LETTER TO A POLITICAL ANTISLAVERY CONVENTION AT WORCESTER, MASSACHUSETTS, SEPTEMBER 9, 1860.
BOSTON, September 9, 1860.
DEAR SIR,--With you I hate, deplore, and denounce the Barbarism of Slavery,--believing that the _nonentity and impossibility_ of Slavery under the Constitution of the United States can be fully seen only when we fully see its Barbarism; so that in the Constitutional argument against Slavery the first link is its essential Barbarism, with the recognition of which no man will be so absurd as to infer or imagine that Slavery can have any basis in words which do not plainly and unequivocally declare it, even if, when thus declared, it were not at once forbidden by the Divine Law, which is above all Human Law. Therefore in much I agree with you, and wish you God-speed.
But I do not agree that the National Government has power under the Constitution to touch Slavery in the States, any more than it has power to touch the twin Barbarism of Polygamy in the States, while fully endowed to arrest and suppress both in all the Territories. Therefore I do not join in your special efforts.
But I rejoice in every honest endeavor to expose the Barbarism which degrades our Republic; and here my gratitude is so strong that criticism is disarmed, even where I find that my judgment hesitates.
Accept my thanks for the invitation with which you have honored me, and my best wishes for all Constitutional efforts against Slavery; and believe me, my dear Sir,
Very faithfully yours,
CHARLES SUMNER.
A. P. BROOKS, Esq.
THE FUGITIVE SLAVE ACT MUST BE A DEAD LETTER.
LETTER TO A PUBLIC MEETING AT SYRACUSE, NEW YORK, SEPTEMBER 9, 1860.
This meeting was one of a series, known as “Jerry Rescue Celebration,” being on the anniversary of the rescue of the fugitive slave Jerry from the hands of slave-hunters.

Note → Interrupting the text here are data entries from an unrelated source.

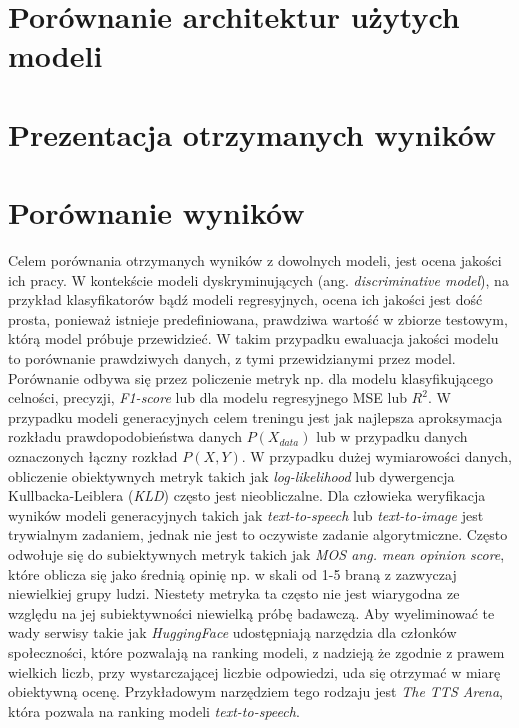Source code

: \documentclass[data-science]{agh-wi} %
\begin{document}
\section{Porównanie architektur użytych modeli}
\section{Prezentacja otrzymanych wyników}
\section{Porównanie wyników}
Celem porównania otrzymanych wyników z dowolnych modeli, jest ocena jakości ich pracy. W kontekście modeli dyskryminujących (ang. \textit{discriminative model}), na przykład klasyfikatorów bądź modeli regresyjnych, ocena ich jakości jest dość prosta, ponieważ istnieje predefiniowana, prawdziwa wartość w zbiorze testowym, którą model próbuje przewidzieć. W takim przypadku ewaluacja jakości modelu to porównanie prawdziwych danych, z tymi przewidzianymi przez model. Porównanie odbywa się przez policzenie metryk np. dla modelu klasyfikującego celności, precyzji, \textit{F1-score} lub dla modelu regresyjnego MSE lub $R^2$. W przypadku modeli generacyjnych celem treningu jest jak najlepsza aproksymacja rozkładu prawdopodobieństwa danych $P(X_{data})$ lub w przypadku danych oznaczonych łączny rozkład $P(X, Y)$. W przypadku dużej wymiarowości danych, obliczenie obiektywnych metryk takich jak \textit{log-likelihood} lub dywergencja Kullbacka-Leiblera (\textit{KLD}) często jest nieobliczalne. Dla człowieka weryfikacja wyników modeli generacyjnych takich jak \textit{text-to-speech} lub \textit{text-to-image} jest trywialnym zadaniem, jednak nie jest to oczywiste zadanie algorytmiczne. Często odwołuje się do subiektywnych metryk takich jak \textit{MOS ang. mean opinion score}, które oblicza się jako średnią opinię np. w skali od 1-5 braną z zazwyczaj niewielkiej grupy ludzi. Niestety metryka ta często nie jest wiarygodna ze względu na jej subiektywności niewielką próbę badawczą. Aby wyeliminować te wady serwisy takie jak \textit{HuggingFace} udostępniają narzędzia dla członków społeczności, które pozwalają na ranking modeli, z nadzieją że zgodnie z prawem wielkich liczb, przy wystarczającej liczbie odpowiedzi, uda się otrzymać w miarę obiektywną ocenę. Przykładowym narzędziem tego rodzaju jest \textit{The TTS Arena}\cite{tts_arena}, która pozwala na ranking modeli \textit{text-to-speech}.
\end{document}

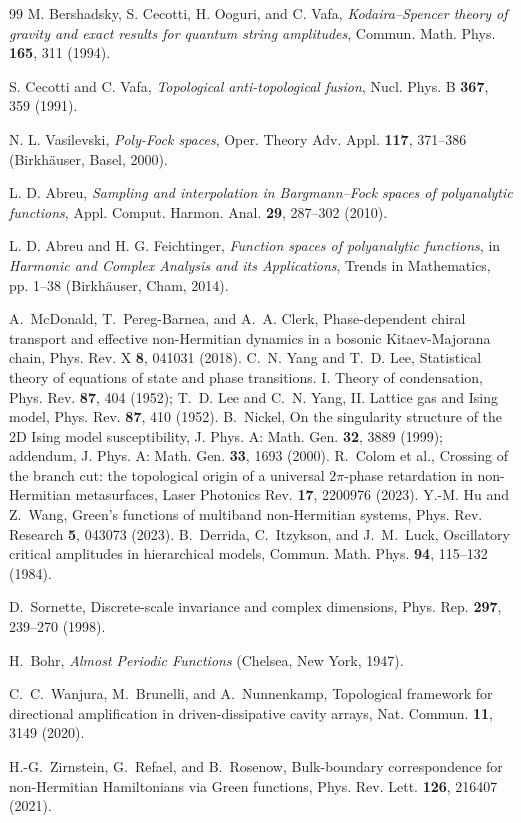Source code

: \documentclass[11pt,a4paper]{article}
\begin{document}
\begin{thebibliography}{99}
M. Bershadsky, S. Cecotti, H. Ooguri, and C. Vafa,
\emph{Kodaira--Spencer theory of gravity and exact results for quantum string amplitudes},
Commun. Math. Phys. \textbf{165}, 311 (1994).

S. Cecotti and C. Vafa,
\emph{Topological anti-topological fusion},
Nucl. Phys. B \textbf{367}, 359 (1991).

N. L. Vasilevski,
\emph{Poly-Fock spaces},
Oper. Theory Adv. Appl. \textbf{117}, 371--386 (Birkh\"auser, Basel, 2000).

L. D. Abreu,
\emph{Sampling and interpolation in Bargmann--Fock spaces of polyanalytic functions},
Appl. Comput. Harmon. Anal. \textbf{29}, 287--302 (2010).

L. D. Abreu and H. G. Feichtinger,
\emph{Function spaces of polyanalytic functions},
in \emph{Harmonic and Complex Analysis and its Applications}, Trends in Mathematics,
pp. 1--38 (Birkh\"auser, Cham, 2014).

 A.~McDonald, T.~Pereg-Barnea, and A.~A. Clerk, Phase-dependent chiral transport and effective non-Hermitian dynamics in a bosonic Kitaev-Majorana chain, Phys. Rev. X \textbf{8}, 041031 (2018).
 C.~N. Yang and T.~D. Lee, Statistical theory of equations of state and phase transitions. I. Theory of condensation, Phys. Rev. \textbf{87}, 404 (1952); T.~D. Lee and C.~N. Yang, II. Lattice gas and Ising model, Phys. Rev. \textbf{87}, 410 (1952).
 B.~Nickel, On the singularity structure of the 2D Ising model susceptibility, J. Phys. A: Math. Gen. \textbf{32}, 3889 (1999); addendum, J. Phys. A: Math. Gen. \textbf{33}, 1693 (2000).
 R.~Colom et al., Crossing of the branch cut: the topological origin of a universal $2\pi$-phase retardation in non-Hermitian metasurfaces, Laser Photonics Rev. \textbf{17}, 2200976 (2023).
 Y.-M. Hu and Z.~Wang, Green's functions of multiband non-Hermitian systems, Phys. Rev. Research \textbf{5}, 043073 (2023).
 B.~Derrida, C.~Itzykson, and J.~M.~Luck,
Oscillatory critical amplitudes in hierarchical models,
Commun. Math. Phys. \textbf{94}, 115--132 (1984).

 D.~Sornette, Discrete-scale invariance and
complex dimensions, Phys. Rep. \textbf{297}, 239--270 (1998).

 H.~Bohr, \emph{Almost Periodic Functions}
(Chelsea, New York, 1947).

 C.~C.~Wanjura, M.~Brunelli, and A.~Nunnenkamp,
Topological framework for directional amplification in driven-dissipative
cavity arrays, Nat. Commun. \textbf{11}, 3149 (2020).

 H.-G.~Zirnstein, G.~Refael, and B.~Rosenow,
Bulk-boundary correspondence for non-Hermitian Hamiltonians via Green
functions, Phys. Rev. Lett. \textbf{126}, 216407 (2021).

\end{thebibliography}
\end{document}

BOSTON, September 9, 1860.
MY DEAR SIR,--You know well how much I sympathize with you personally, and also how much I detest the Fugitive Slave Bill, as a flagrant violation of the Constitution, and of the most cherished human rights,--shocking to Christian sentiments, insulting to humanity, and impudent in all its pretensions. Of course I agree with you that such an enactment, utterly without support in Constitution, Christianity, or reason, should not be allowed to remain on the statute-book; and so long as it is there, I trust that the honorable, freedom-loving, peaceful, good, and law-abiding citizens, acting in the name of a violated Constitution, and for the sake of law, will see that this infamous counterfeit is made _a dead letter_. I am happy to believe that this can be accomplished by an aroused Public Opinion, which, without violence of any kind, shall surround every “person” who treads our soil with all safeguards of the citizen, teaching the Slave-Hunter, whenever he shows himself, that he can expect from Northern men no sympathy or support in his barbarous pursuit.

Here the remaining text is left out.